Flexiv Ltd.
- Type: Private
- Industry: Automation
- Founded: June 2016
- Founder: Shiquan Wang (CEO)
- Headquarters: Shanghai
- Area served: Worldwide
- Products: Adaptive robots
- Website: www.flexiv.com

= Flexiv =

Robotics company

Flexiv Ltd. is a robotics company founded by Shiquan Wang in 2016 that manufactures adaptive robots. The company's primary products include Rizon and Moonlight robots. It also manufactures end effectors and grippers. The firm originated out of Stanford University, and it once used Nvidia's Isaac Replicator.

Headquartered in Shanghai, Flexiv has established operations in the U.S. and Singapore. The company was financed by Plug & Play Ventures, Gaorong Capital, and YF Capital.
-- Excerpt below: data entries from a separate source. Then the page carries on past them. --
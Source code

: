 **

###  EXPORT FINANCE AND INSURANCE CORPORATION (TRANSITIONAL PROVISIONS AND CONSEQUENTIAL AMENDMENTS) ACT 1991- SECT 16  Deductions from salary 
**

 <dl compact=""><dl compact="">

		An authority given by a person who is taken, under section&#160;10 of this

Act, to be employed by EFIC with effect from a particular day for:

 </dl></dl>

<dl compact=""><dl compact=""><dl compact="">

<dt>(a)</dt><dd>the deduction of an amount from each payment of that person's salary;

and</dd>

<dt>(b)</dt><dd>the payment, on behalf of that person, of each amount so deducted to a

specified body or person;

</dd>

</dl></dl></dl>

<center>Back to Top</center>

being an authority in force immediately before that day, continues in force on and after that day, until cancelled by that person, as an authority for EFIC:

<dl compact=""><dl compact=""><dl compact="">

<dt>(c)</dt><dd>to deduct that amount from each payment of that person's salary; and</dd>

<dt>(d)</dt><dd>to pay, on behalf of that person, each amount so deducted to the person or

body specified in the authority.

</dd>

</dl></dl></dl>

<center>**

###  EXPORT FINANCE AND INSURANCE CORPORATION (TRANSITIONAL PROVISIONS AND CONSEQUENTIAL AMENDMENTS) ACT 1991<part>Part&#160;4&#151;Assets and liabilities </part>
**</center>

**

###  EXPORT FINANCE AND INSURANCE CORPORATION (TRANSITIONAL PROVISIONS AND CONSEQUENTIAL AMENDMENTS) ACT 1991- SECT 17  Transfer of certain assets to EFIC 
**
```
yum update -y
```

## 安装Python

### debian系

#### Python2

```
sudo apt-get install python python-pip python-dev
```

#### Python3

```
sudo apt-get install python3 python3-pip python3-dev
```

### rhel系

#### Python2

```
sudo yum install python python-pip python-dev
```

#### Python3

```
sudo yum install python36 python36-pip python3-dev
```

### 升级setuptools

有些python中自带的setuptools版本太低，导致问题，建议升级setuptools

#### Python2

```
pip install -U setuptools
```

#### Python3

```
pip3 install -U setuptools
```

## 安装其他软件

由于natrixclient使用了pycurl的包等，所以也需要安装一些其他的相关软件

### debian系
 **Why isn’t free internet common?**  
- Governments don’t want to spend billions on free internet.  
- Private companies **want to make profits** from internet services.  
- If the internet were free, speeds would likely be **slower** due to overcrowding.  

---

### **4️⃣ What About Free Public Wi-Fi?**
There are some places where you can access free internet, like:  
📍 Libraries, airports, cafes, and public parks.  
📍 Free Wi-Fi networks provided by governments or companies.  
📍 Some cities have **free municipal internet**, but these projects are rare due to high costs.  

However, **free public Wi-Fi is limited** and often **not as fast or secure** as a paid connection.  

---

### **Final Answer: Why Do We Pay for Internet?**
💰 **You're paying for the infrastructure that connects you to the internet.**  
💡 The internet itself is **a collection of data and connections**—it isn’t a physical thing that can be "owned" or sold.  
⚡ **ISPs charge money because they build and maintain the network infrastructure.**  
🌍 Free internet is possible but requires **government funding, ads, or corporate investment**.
In the second half of 2020, it began mass-producing robots. In the same year, it was included in an analysis report on cobots published by Frost & Sullivan. In May 2024, the firm collaborated with Siemens. In September, it attended the TAiROS Exhibition in Taipei.

==History==
Flexiv was established in 2016. In 2019, it introduced the Rizon robot. In the same year, it exhibited at the Hannover Messe. In December 2020, the company completed a Series B funding round of more than $100 million.

In June 2022, Flexiv became a unicorn company. In February 2023, it participated in the IME West Show in California. In September 2024, it developed an automated fish fillet shaping solution.